肠道黏膜上皮不仅成为机体与外界的屏障, 而且是一免疫器官, 大肠黏膜细胞在炎症状态下可产生趋化因子如IL-8, MCP-1等[5]. 本结果表明, 大肠癌细胞在一定的条件下可产生趋化因子IP-10. 原代大肠癌细胞在无任何刺激下, 可自发微弱表达IP-10 mRNA. 在刺激状态下, 从结果可以看出三种刺激因子对大肠癌细胞的刺激均可产生IP-10 mRNA, IP-10 mRNA的表达对IL-1和r-IFN的刺激较敏感. 这种不同的刺激因素对大肠癌细胞趋化因子表达结果影响的不一样, 与其基因调节有关. Roebuck et al [6]等研究认为: 趋化因子表达的调节主要是通过转录因子起作用的, 涉及此方面转录因子有: NF-κB, NF-IL-6, AP-1等, 由于不同转录因子的活化或转录因子在趋化因子(IL-8)基因启动子位置上的不同, 其所起的调节结果就不一样, 因此刺激因素诱导趋化因子的产生表现出细胞类型的选择性或只有特定的刺激剂才能起作用, 故本研究表明对于大肠癌细胞, α-TNF、IL-1, γ-IFN均为其有效的刺激因子, 但产生的趋化因子的量是不同的.
由于原代细胞无法进行较长时间及稳定的研究, 也为了排除原代细胞准备过程中一些间质细胞的存在而影响结果. 本研究采用大肠癌细胞株Colo320进一步研究. 虽然在细胞株的传代过程中可能丢失一些特性, 但本研究显示在γ-IFN等的刺激下仍能表达IP-10 mRNA, 表明其存在表达趋化因子的能力, 因此仍可用于趋化因子IP-10 mRNA表达调节的研究. 研究表明在一定刺激时间和刺激浓度内, 大肠癌细胞株Colo320可表达趋化因子IP-10 mRNA. 表达IP-10 mRNA的能力随刺激时间的延长和刺激浓度的增加而增强, 从而进一步说明了大肠癌细胞存在表达趋化因子的能力并能随外界环境刺激因子的变化而变化.
肿瘤组织中存在着巨噬细胞, T细胞及NK细胞等免疫细胞的浸润, 虽然其起始因素目前还不十分明朗, 但显而易见, 这些浸润的免疫细胞能分泌γ-IFN, α-TNF及IL-1等等, 这些刺激因素的存在必然影响大肠癌细胞或其间质细胞的分泌活动. 即刺激了大肠癌细胞或间质细胞趋化因子的表达, 而趋化因子的表达又吸引了免疫细胞到肿瘤局部, 增加了局部γ-IFN, α-TNF或IL-1的浓度, 从而形成循环, 扩大了γ-IFN等刺激因子和趋化因子的表达, 增加其生物活性, 也增加了其对肿瘤生物学行为的影响.
1. | Kunkel EJ, Butcher EC. Chemokines and the tissue-specific migration of lymphocytes. Immunity. 2002;16:1-4. [DOI] |
2. | Baggiolini M. Chemokines in pathology and medicine.
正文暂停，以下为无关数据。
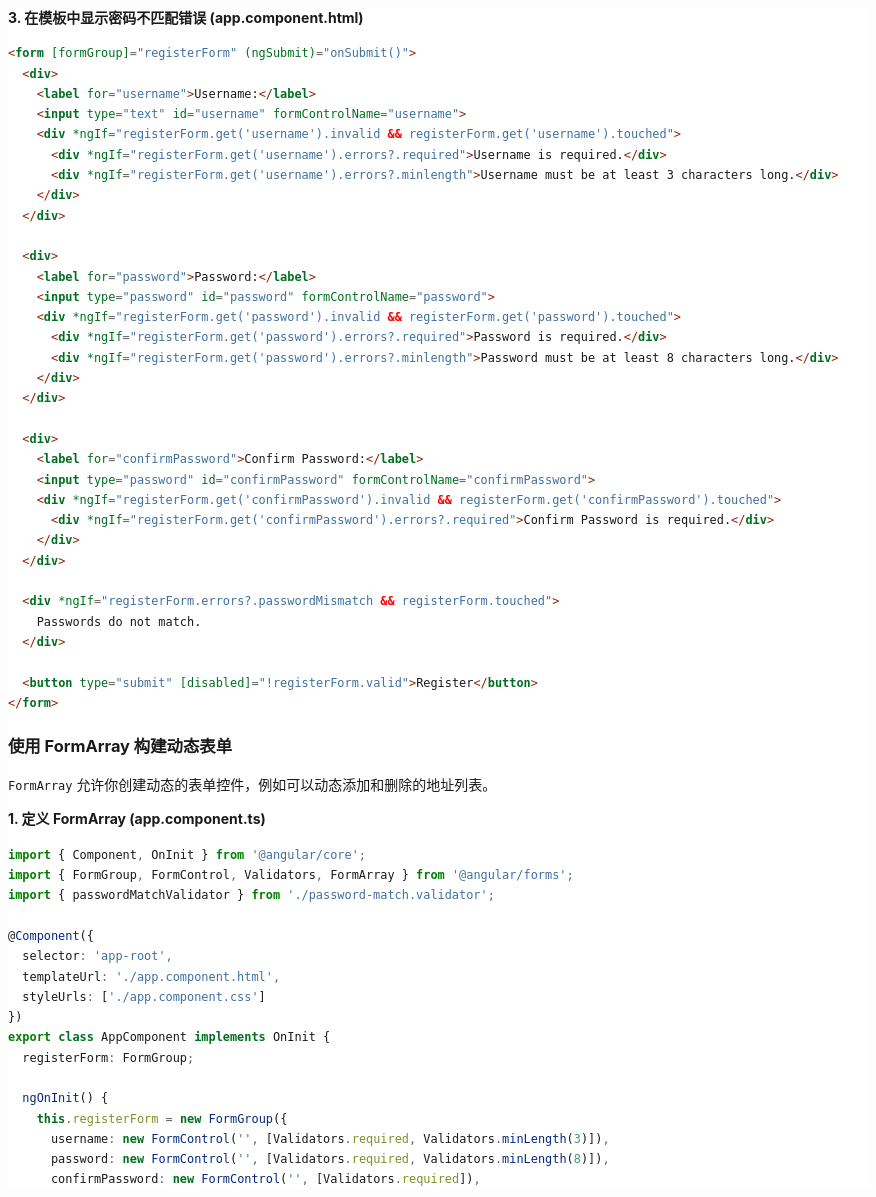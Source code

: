 **3. 在模板中显示密码不匹配错误 (app.component.html)**

```html
<form [formGroup]="registerForm" (ngSubmit)="onSubmit()">
  <div>
    <label for="username">Username:</label>
    <input type="text" id="username" formControlName="username">
    <div *ngIf="registerForm.get('username').invalid && registerForm.get('username').touched">
      <div *ngIf="registerForm.get('username').errors?.required">Username is required.</div>
      <div *ngIf="registerForm.get('username').errors?.minlength">Username must be at least 3 characters long.</div>
    </div>
  </div>

  <div>
    <label for="password">Password:</label>
    <input type="password" id="password" formControlName="password">
    <div *ngIf="registerForm.get('password').invalid && registerForm.get('password').touched">
      <div *ngIf="registerForm.get('password').errors?.required">Password is required.</div>
      <div *ngIf="registerForm.get('password').errors?.minlength">Password must be at least 8 characters long.</div>
    </div>
  </div>

  <div>
    <label for="confirmPassword">Confirm Password:</label>
    <input type="password" id="confirmPassword" formControlName="confirmPassword">
    <div *ngIf="registerForm.get('confirmPassword').invalid && registerForm.get('confirmPassword').touched">
      <div *ngIf="registerForm.get('confirmPassword').errors?.required">Confirm Password is required.</div>
    </div>
  </div>

  <div *ngIf="registerForm.errors?.passwordMismatch && registerForm.touched">
    Passwords do not match.
  </div>

  <button type="submit" [disabled]="!registerForm.valid">Register</button>
</form>
```

### 使用 FormArray 构建动态表单

`FormArray` 允许你创建动态的表单控件，例如可以动态添加和删除的地址列表。

**1. 定义 FormArray (app.component.ts)**

```typescript
import { Component, OnInit } from '@angular/core';
import { FormGroup, FormControl, Validators, FormArray } from '@angular/forms';
import { passwordMatchValidator } from './password-match.validator';

@Component({
  selector: 'app-root',
  templateUrl: './app.component.html',
  styleUrls: ['./app.component.css']
})
export class AppComponent implements OnInit {
  registerForm: FormGroup;

  ngOnInit() {
    this.registerForm = new FormGroup({
      username: new FormControl('', [Validators.required, Validators.minLength(3)]),
      password: new FormControl('', [Validators.required, Validators.minLength(8)]),
      confirmPassword: new FormControl('', [Validators.required]),
```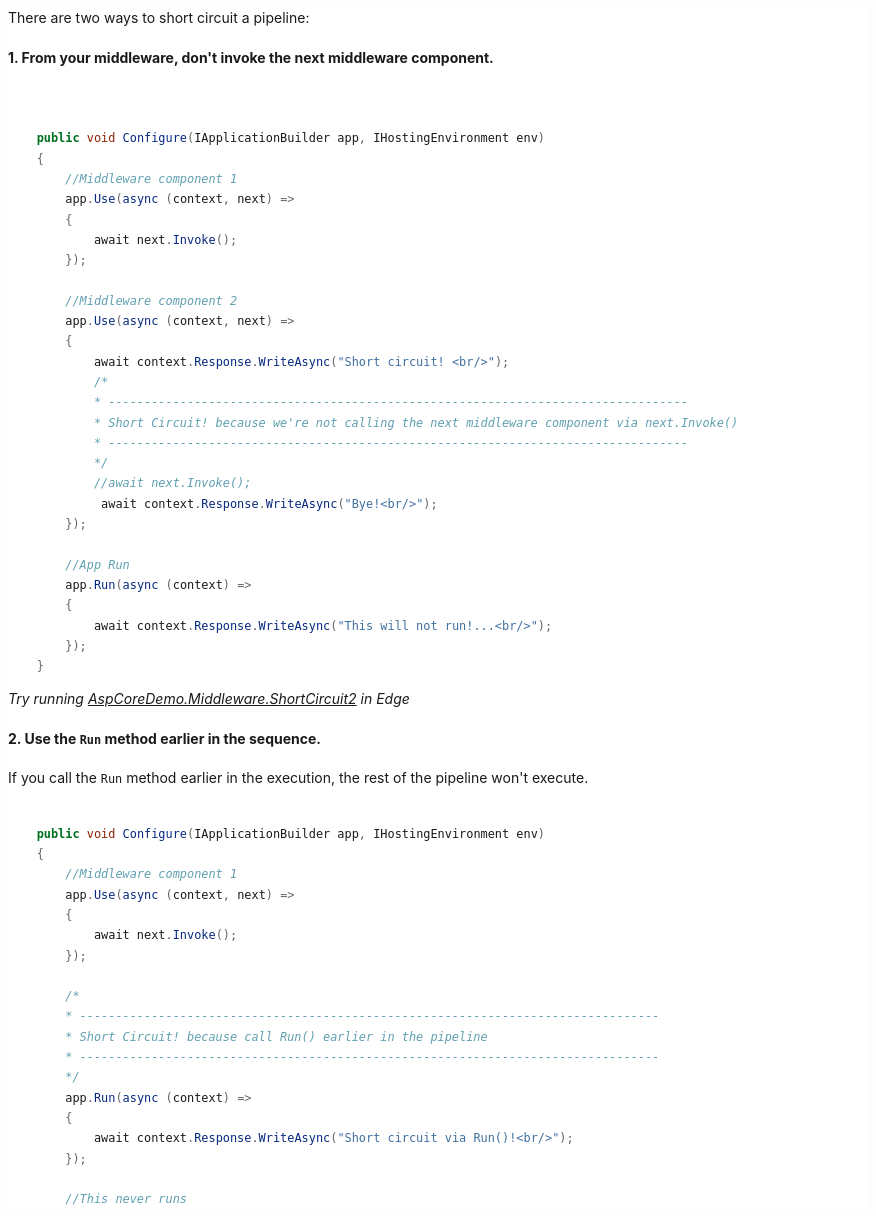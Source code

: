 There are two ways to short circuit a pipeline: 

#### 1. From your middleware, don't invoke the next middleware component. 

``` csharp


    public void Configure(IApplicationBuilder app, IHostingEnvironment env)
    {
        //Middleware component 1
        app.Use(async (context, next) =>
        {
            await next.Invoke();
        });

        //Middleware component 2
        app.Use(async (context, next) =>
        {
            await context.Response.WriteAsync("Short circuit! <br/>");
            /*
            * ---------------------------------------------------------------------------------
            * Short Circuit! because we're not calling the next middleware component via next.Invoke()
            * ---------------------------------------------------------------------------------
            */
            //await next.Invoke();
             await context.Response.WriteAsync("Bye!<br/>");
        });       

        //App Run
        app.Run(async (context) =>
        {
            await context.Response.WriteAsync("This will not run!...<br/>");
        });
    }

```
_Try running [AspCoreDemo.Middleware.ShortCircuit2](https://github.com/Nebbia/AspNetCoreDemo) in Edge_

#### 2. Use the `Run` method earlier in the sequence. 

If you call the `Run` method earlier in the execution, the rest of the pipeline won't execute.

``` csharp

    public void Configure(IApplicationBuilder app, IHostingEnvironment env)
    {
        //Middleware component 1
        app.Use(async (context, next) =>
        {
            await next.Invoke();
        });

        /*
        * ---------------------------------------------------------------------------------
        * Short Circuit! because call Run() earlier in the pipeline
        * ---------------------------------------------------------------------------------
        */
        app.Run(async (context) =>
        {
            await context.Response.WriteAsync("Short circuit via Run()!<br/>");
        });

        //This never runs
```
J Intern Med. 2001;250:91-104. [DOI] |
3. | Pellegrino A, Vacca A, Scavelli C, Dammacco F. Chemokines and tumors. Recenti Prog Med. 2002;93:642-654. [PubMed] |
4. | Borish LC, Steinke JW. Cytokines and chemokines. J Allergy Clin Immunol. 2003;111:s460-475. [DOI] |
5. | Stadnyk AW. Intestinal epithelial cells as a source of inflammatory cytokines and chemokines. Can J Gastroenterol. 2002;16:241-246. [DOI] |
6. | Roebuck KA, Carpenter LR, Lakshminarayanan V, Page SM, Moy JN, Thomas LL. Stimulus-specific regulation of chemokine expression involves differential activation of the redox-responsive transcription factors AP-1 and NF-kappaB. J Leukoc Biol. 1999;65:291-298. [DOI] |